GOAL OF THE EXERCISE
Return each line exactly as written. Begin with the first line of the entries and end with the line that has "Pointer to [**Timestamp**](Timestamp.md)".

[Dataset entries]
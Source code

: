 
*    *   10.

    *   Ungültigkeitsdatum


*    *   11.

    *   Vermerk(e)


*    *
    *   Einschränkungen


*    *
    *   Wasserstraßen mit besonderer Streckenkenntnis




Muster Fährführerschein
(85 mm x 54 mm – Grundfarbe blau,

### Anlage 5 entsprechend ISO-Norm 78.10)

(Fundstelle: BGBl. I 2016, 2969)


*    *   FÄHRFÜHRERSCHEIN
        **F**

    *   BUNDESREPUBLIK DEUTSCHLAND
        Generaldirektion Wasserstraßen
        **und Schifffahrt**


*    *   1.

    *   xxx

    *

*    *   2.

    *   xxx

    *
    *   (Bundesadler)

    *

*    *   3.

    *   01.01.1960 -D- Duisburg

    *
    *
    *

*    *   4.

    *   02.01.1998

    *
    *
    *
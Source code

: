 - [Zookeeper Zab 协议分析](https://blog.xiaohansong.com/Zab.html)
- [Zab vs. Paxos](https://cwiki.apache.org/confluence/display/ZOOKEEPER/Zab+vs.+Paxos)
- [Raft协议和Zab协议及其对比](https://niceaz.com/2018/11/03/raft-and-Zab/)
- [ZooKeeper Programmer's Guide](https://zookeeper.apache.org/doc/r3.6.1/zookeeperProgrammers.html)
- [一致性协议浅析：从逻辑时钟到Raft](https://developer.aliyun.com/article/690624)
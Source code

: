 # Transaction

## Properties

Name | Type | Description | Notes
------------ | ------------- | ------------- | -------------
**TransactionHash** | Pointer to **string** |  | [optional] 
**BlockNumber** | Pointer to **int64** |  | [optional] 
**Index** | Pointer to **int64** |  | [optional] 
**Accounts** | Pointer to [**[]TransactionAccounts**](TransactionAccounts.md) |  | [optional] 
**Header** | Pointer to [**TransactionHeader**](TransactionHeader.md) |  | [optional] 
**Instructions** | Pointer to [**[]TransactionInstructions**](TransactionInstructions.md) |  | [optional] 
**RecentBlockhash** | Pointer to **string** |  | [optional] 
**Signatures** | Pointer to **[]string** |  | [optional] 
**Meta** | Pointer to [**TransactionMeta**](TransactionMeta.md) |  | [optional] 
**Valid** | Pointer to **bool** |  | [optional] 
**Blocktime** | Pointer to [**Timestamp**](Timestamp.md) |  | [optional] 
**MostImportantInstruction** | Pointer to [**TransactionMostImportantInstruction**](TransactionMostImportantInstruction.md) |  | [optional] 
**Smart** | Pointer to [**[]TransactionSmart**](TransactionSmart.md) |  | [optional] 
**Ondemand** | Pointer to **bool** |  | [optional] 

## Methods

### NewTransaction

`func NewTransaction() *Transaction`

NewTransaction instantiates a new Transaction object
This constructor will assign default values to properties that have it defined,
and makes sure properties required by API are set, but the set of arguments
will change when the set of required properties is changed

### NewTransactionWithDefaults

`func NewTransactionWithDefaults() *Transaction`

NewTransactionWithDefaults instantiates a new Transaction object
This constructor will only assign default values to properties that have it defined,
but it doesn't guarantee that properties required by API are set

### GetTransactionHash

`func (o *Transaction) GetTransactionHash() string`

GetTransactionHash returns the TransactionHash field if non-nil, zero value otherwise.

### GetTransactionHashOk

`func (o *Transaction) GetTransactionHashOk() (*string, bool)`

EXERCISE OUTPUT
Source code

: 
*    *   10.

    *   Ungültigkeitsdatum


*    *   11.

    *   Vermerk(e)


*    *
    *   Einschränkungen


*    *
    *   Wasserstraßen mit besonderer Streckenkenntnis




Muster Fährführerschein
(85 mm x 54 mm – Grundfarbe blau,

### Anlage 5 entsprechend ISO-Norm 78.10)

(Fundstelle: BGBl. I 2016, 2969)


*    *   FÄHRFÜHRERSCHEIN
        **F**

    *   BUNDESREPUBLIK DEUTSCHLAND
        Generaldirektion Wasserstraßen
        **und Schifffahrt**


*    *   1.

    *   xxx

    *

*    *   2.

    *   xxx

    *
    *   (Bundesadler)

    *

*    *   3.

    *   01.01.1960 -D- Duisburg

    *
    *
    *

*    *   4.

    *   02.01.1998

    *
    *
    *
Source code

: - [Zookeeper Zab 协议分析](https://blog.xiaohansong.com/Zab.html)
- [Zab vs. Paxos](https://cwiki.apache.org/confluence/display/ZOOKEEPER/Zab+vs.+Paxos)
- [Raft协议和Zab协议及其对比](https://niceaz.com/2018/11/03/raft-and-Zab/)
- [ZooKeeper Programmer's Guide](https://zookeeper.apache.org/doc/r3.6.1/zookeeperProgrammers.html)
- [一致性协议浅析：从逻辑时钟到Raft](https://developer.aliyun.com/article/690624)
Source code

: # Transaction

## Properties

Name | Type | Description | Notes
------------ | ------------- | ------------- | -------------
**TransactionHash** | Pointer to **string** |  | [optional] 
**BlockNumber** | Pointer to **int64** |  | [optional] 
**Index** | Pointer to **int64** |  | [optional] 
**Accounts** | Pointer to [**[]TransactionAccounts**](TransactionAccounts.md) |  | [optional] 
**Header** | Pointer to [**TransactionHeader**](TransactionHeader.md) |  | [optional] 
**Instructions** | Pointer to [**[]TransactionInstructions**](TransactionInstructions.md) |  | [optional] 
**RecentBlockhash** | Pointer to **string** |  | [optional] 
**Signatures** | Pointer to **[]string** |  | [optional] 
**Meta** | Pointer to [**TransactionMeta**](TransactionMeta.md) |  | [optional] 
**Valid** | Pointer to **bool** |  | [optional] 
**Blocktime** | Pointer to [**Timestamp**](Timestamp.md) |  | [optional] 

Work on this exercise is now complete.